Set the Update CRLs at this refresh interval (min) to your organization’s needs. In this example, 15 minutes was used.Select [ OK ] then [ Finish ].

Step 9: Assign the Signing Certificate

Applies to both CA types in this guide, because the HSM-backed signing certificate was enrolled manually in Step 6.
1
In the Online Responder Management console, expand Array Configuration and select your OCSP server.
2
In the center pane, right-click the Revocation Configuration you created and select Assign Signing Certificate.
3
Select the OCSP signing certificate you installed in Step 6 and select [ OK ].

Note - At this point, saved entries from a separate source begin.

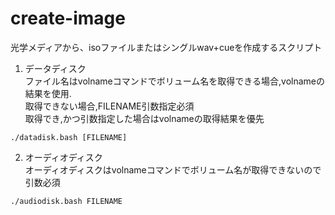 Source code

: # create-image

光学メディアから、isoファイルまたはシングルwav+cueを作成するスクリプト

1. データディスク  
ファイル名はvolnameコマンドでボリューム名を取得できる場合,volnameの結果を使用.  
取得できない場合,FILENAME引数指定必須  
取得でき,かつ引数指定した場合はvolnameの取得結果を優先
```
./datadisk.bash [FILENAME]
```
2. オーディオディスク  
オーディオディスクはvolnameコマンドでボリューム名が取得できないので引数必須  
```
./audiodisk.bash FILENAME
```

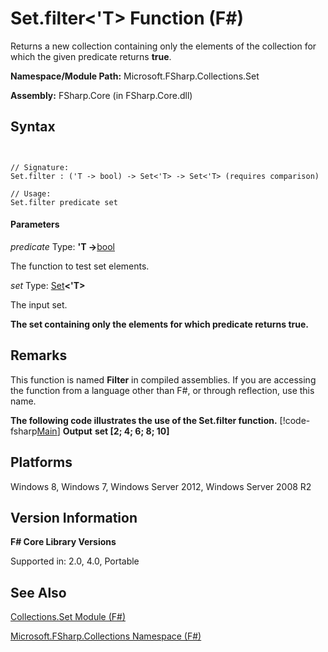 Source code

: # Set.filter<'T> Function (F#)

Returns a new collection containing only the elements of the collection for which the given predicate returns **true**.

**Namespace/Module Path:** Microsoft.FSharp.Collections.Set

**Assembly:** FSharp.Core (in FSharp.Core.dll)


## Syntax


```


// Signature:
Set.filter : ('T -> bool) -> Set<'T> -> Set<'T> (requires comparison)

// Usage:
Set.filter predicate set

```



#### Parameters
*predicate*
Type: **'T -&gt;**[bool](http://msdn.microsoft.com/en-us/library/89c0cf9c-49ce-4207-a3be-555851a67dd5)


The function to test set elements.


*set*
Type: [Set](http://msdn.microsoft.com/en-us/library/50cebdce-0cd7-4c5c-8ebc-f3a9e90b38d8)**&lt;'T&gt;**


The input set.



**The set containing only the elements for which predicate returns true.**
## Remarks
This function is named **Filter** in compiled assemblies. If you are accessing the function from a language other than F#, or through reflection, use this name.

**The following code illustrates the use of the Set.filter function.**
[!code-fsharp[Main](snippets/fssets/snippet3.fs)]
**Output**
**set [2; 4; 6; 8; 10]**
## Platforms
Windows 8, Windows 7, Windows Server 2012, Windows Server 2008 R2


## Version Information
**F# Core Library Versions**

Supported in: 2.0, 4.0, Portable




## See Also
[Collections.Set Module &#40;F&#35;&#41;](Collections.Set+Module+%28FSharp%29.md)

[Microsoft.FSharp.Collections Namespace &#40;F&#35;&#41;](Microsoft.FSharp.Collections+Namespace+%28FSharp%29.md)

Step 10: Verify the Configuration

1
In the Online Responder Management console, right-click Array Configuration and select Refresh Revocation Data.
2
Expand Array Configuration and select your OCSP server. In the center pane, verify that the Revocation Configuration Status shows Working (green checkmark) and that a signing certificate is present.
If you see leftover revocation configurations from earlier attempts showing errors (for example, Bad signing certificate on Array controller), delete them. If an old array controller (a previous server name) is listed, remove it as well — your new configuration must appear under the current OCSP server node (e.g. OCSP.lab.local).
3
Verify the CA service is reachable from the OCSP server:
certutil -ping -config "<CA-Server-IP>\<CA-Name>"
Replace <CA-Server-IP> with the IP address of your CA server and <CA-Name> with your CA name (e.g., Futurex-CA).
The output should confirm the CA is alive:
CertUtil: -ping command completed successfully.